HPS are perfect for lowryders.


----------



## DLtoker (May 27, 2007)

I have some pictures in my journal of LR2s grown with T-5 fluorescents only.  The link is in my signature...


----------



## tobyferter (May 28, 2007)

Thanks for your replies guys... really a big help.  I like to here from other people about their experiences with this plant.  I will have to consider using many smaller lights instead...  Do you think that I can replace a 1000 watt HPS with two 400 watt HPS's?


----------



## Stoney Bud (May 28, 2007)

tobyferter said:
			
		

> Thanks for your replies guys... really a big help. I like to here from other people about their experiences with this plant. I will have to consider using many smaller lights instead... Do you think that I can replace a 1000 watt HPS with two 400 watt HPS's?


 
For plants that grow only as tall as lowryder, I would use even smaller than that.

250 watt HPS don't cost much and they would give you awesome light at a much closer distance. The true lumen coverage would be very even that way. Just do the math on the lumens needed.


----------



## rollingstoned77 (May 28, 2007)

HEY THERE ! i see you are growing some LOW RYDER's . check out a grower on here " Brouli " . he has grown this and had great results . im sure you can search for his grow and reading it will help you . start to finish . he has even managed to breed his own seeds . i hope this helps you . if you can not find his grow , i will see if he can stop in and/or i will link it to you . Good luck with things ! PEACE


----------



## rollingstoned77 (May 28, 2007)

http://www.marijuanapassion.com/forum/showthread.php?t=9762&highlight=Brouli



click on this link it will take you to the lowryder grow i was talking about above . It is packed full of info that should help you ! 

PEACE


----------



## tobyferter (May 28, 2007)

Thanks dude... I have went over brouli's forum posts rigorously many times and I have been corrasponding with him already.  He definetly has much to offer in the world of Lowryder's.  I'm sure that I will be using him as a source of information more and more as my grow continues.  Another person that deserves much respect is THCskunk.


----------



## rollingstoned77 (May 29, 2007)

Sounds like you are on your way then man !
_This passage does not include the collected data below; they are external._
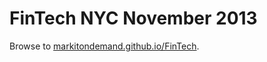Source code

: # FinTech NYC November 2013

Browse to [markitondemand.github.io/FinTech](http://markitondemand.github.io/FinTech/).
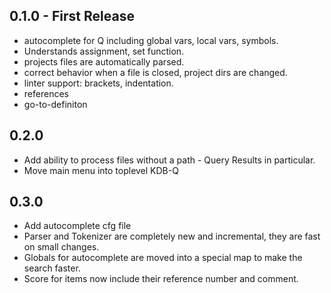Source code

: ## 0.1.0 - First Release
* autocomplete for Q including global vars, local vars, symbols.
* Understands assignment, set function.
* projects files are automatically parsed.
* correct behavior when a file is closed, project dirs are changed.
* linter support: brackets, indentation.
* references
* go-to-definiton
## 0.2.0
* Add ability to process files without a path - Query Results in particular.
* Move main menu into toplevel KDB-Q
## 0.3.0
* Add autocomplete cfg file
* Parser and Tokenizer are completely new and incremental, they are fast on small changes.
* Globals for autocomplete are moved into a special map to make the search faster.
* Score for items now include their reference number and comment.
 oh and Brouli , if you are lookin at this , sorry for pimpin you out like that man .i hope you do not mind . but you do know your stuff ! LOL

PEACE


----------



## TheFunkMasterFlash (Jul 4, 2007)

I am pretty sure I am gonna with lowryder 2 for a closet operation. 250 watt hps would be good for say 6-10 plants?
I am gonna have to really figure out how to make some seeds. Brouli thread will help me with this. 
Now I have to really consder going hydro with them, because I read you can get higher yields this way.


----------